**WORK TO BE COMPLETED**
Only one stretch of the records below is wanted: the lines from the one holding "### Egyet fel, kettőt fel trükkök" through the one holding "Ha már jól mennek". Return it exactly, both ends included.

**DATA FOR THIS TASK**
○ ○ ○ ○ ○

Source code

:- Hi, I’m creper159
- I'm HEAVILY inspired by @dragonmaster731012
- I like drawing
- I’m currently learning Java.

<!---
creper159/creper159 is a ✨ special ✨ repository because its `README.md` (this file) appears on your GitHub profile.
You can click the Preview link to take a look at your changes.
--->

○ ○ ○ ○ ○

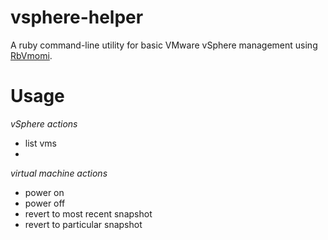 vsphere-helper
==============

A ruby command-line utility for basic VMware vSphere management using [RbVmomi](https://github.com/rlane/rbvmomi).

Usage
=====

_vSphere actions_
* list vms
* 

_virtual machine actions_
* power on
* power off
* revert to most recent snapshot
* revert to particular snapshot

○ ○ ○ ○ ○

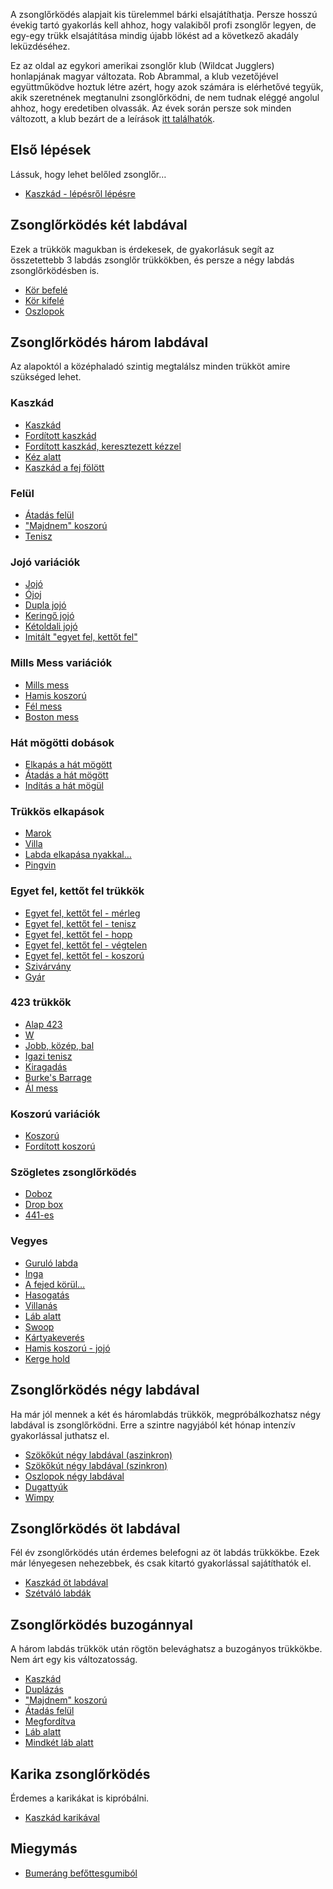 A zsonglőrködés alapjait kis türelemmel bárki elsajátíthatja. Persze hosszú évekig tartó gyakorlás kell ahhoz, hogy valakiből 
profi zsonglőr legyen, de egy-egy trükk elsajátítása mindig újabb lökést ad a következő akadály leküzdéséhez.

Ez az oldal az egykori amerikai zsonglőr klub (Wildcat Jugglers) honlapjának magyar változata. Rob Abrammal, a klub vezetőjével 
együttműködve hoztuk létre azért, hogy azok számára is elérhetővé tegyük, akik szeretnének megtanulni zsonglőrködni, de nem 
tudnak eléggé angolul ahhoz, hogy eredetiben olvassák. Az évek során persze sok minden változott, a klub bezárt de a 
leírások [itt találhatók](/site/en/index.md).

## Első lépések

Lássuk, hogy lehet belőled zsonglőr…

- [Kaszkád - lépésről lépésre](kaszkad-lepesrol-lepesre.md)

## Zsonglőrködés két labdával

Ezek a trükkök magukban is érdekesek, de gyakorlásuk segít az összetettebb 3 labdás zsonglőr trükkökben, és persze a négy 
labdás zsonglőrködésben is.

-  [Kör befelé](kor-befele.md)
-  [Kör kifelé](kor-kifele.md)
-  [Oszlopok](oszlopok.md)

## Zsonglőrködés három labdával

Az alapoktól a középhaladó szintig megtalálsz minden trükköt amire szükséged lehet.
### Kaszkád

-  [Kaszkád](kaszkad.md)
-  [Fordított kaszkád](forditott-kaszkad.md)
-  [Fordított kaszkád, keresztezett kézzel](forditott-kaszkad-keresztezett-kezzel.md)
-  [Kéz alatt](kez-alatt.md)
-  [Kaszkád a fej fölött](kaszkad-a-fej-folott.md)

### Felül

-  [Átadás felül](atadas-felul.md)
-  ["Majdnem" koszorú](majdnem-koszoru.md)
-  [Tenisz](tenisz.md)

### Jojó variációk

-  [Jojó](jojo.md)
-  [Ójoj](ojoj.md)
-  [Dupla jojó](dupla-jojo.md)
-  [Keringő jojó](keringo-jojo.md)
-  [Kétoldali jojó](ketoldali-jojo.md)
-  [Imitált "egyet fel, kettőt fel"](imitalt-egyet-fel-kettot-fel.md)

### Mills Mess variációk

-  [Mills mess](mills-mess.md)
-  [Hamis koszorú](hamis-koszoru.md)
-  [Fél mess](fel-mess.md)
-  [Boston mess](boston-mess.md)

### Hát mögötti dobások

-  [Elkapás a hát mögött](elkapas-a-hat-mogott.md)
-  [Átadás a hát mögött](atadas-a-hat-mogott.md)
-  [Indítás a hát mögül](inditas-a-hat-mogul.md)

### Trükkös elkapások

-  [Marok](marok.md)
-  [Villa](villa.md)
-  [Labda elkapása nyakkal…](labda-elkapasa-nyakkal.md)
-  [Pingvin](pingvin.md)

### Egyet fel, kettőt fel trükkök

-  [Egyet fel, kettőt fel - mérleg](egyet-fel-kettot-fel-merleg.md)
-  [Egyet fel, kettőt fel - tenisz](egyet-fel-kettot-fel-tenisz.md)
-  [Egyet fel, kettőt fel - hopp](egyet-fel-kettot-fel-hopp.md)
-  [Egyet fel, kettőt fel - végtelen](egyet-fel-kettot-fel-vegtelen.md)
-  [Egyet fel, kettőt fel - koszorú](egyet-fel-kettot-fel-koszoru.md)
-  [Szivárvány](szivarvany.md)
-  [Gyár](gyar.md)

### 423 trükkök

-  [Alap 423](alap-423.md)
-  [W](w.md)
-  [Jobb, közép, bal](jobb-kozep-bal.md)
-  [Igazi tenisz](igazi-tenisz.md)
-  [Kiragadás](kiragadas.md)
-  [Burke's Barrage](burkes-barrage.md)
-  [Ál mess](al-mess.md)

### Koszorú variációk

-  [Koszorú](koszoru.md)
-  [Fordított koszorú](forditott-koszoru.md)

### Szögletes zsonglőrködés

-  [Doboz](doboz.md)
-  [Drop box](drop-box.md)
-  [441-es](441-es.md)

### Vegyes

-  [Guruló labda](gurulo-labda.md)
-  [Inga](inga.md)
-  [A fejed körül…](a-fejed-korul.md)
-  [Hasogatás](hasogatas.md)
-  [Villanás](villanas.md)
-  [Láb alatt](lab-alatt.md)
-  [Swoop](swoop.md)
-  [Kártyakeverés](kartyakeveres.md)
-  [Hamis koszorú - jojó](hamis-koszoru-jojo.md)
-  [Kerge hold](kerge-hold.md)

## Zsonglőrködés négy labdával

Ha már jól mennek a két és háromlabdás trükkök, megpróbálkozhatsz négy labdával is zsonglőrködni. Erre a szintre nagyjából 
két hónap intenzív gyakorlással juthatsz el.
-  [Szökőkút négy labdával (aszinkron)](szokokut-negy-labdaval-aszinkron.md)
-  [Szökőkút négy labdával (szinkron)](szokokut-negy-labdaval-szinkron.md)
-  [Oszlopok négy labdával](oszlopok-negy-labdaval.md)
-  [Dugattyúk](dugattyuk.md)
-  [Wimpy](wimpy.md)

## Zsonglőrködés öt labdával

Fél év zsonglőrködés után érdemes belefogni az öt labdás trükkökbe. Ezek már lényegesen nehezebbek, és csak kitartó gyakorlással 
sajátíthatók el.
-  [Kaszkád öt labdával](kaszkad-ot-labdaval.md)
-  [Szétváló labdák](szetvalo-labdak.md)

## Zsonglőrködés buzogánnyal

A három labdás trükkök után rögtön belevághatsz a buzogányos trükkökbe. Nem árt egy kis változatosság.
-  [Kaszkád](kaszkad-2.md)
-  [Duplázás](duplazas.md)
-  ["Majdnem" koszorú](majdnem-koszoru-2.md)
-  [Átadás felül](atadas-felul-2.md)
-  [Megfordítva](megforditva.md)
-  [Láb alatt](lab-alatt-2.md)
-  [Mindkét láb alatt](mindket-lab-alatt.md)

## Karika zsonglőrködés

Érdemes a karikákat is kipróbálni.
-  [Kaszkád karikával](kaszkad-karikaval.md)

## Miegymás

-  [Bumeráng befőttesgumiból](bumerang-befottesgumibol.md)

○ ○ ○ ○ ○

**ANSWER**
### Egyet fel, kettőt fel trükkök

-  [Egyet fel, kettőt fel - mérleg](egyet-fel-kettot-fel-merleg.md)
-  [Egyet fel, kettőt fel - tenisz](egyet-fel-kettot-fel-tenisz.md)
-  [Egyet fel, kettőt fel - hopp](egyet-fel-kettot-fel-hopp.md)
-  [Egyet fel, kettőt fel - végtelen](egyet-fel-kettot-fel-vegtelen.md)
-  [Egyet fel, kettőt fel - koszorú](egyet-fel-kettot-fel-koszoru.md)
-  [Szivárvány](szivarvany.md)
-  [Gyár](gyar.md)

### 423 trükkök

-  [Alap 423](alap-423.md)
-  [W](w.md)
-  [Jobb, közép, bal](jobb-kozep-bal.md)
-  [Igazi tenisz](igazi-tenisz.md)
-  [Kiragadás](kiragadas.md)
-  [Burke's Barrage](burkes-barrage.md)
-  [Ál mess](al-mess.md)

### Koszorú variációk

-  [Koszorú](koszoru.md)
-  [Fordított koszorú](forditott-koszoru.md)

### Szögletes zsonglőrködés

-  [Doboz](doboz.md)
-  [Drop box](drop-box.md)
-  [441-es](441-es.md)

### Vegyes

-  [Guruló labda](gurulo-labda.md)
-  [Inga](inga.md)
-  [A fejed körül…](a-fejed-korul.md)
-  [Hasogatás](hasogatas.md)
-  [Villanás](villanas.md)
-  [Láb alatt](lab-alatt.md)
-  [Swoop](swoop.md)
-  [Kártyakeverés](kartyakeveres.md)
-  [Hamis koszorú - jojó](hamis-koszoru-jojo.md)
-  [Kerge hold](kerge-hold.md)

## Zsonglőrködés négy labdával

Ha már jól mennek a két és háromlabdás trükkök, megpróbálkozhatsz négy labdával is zsonglőrködni. Erre a szintre nagyjából 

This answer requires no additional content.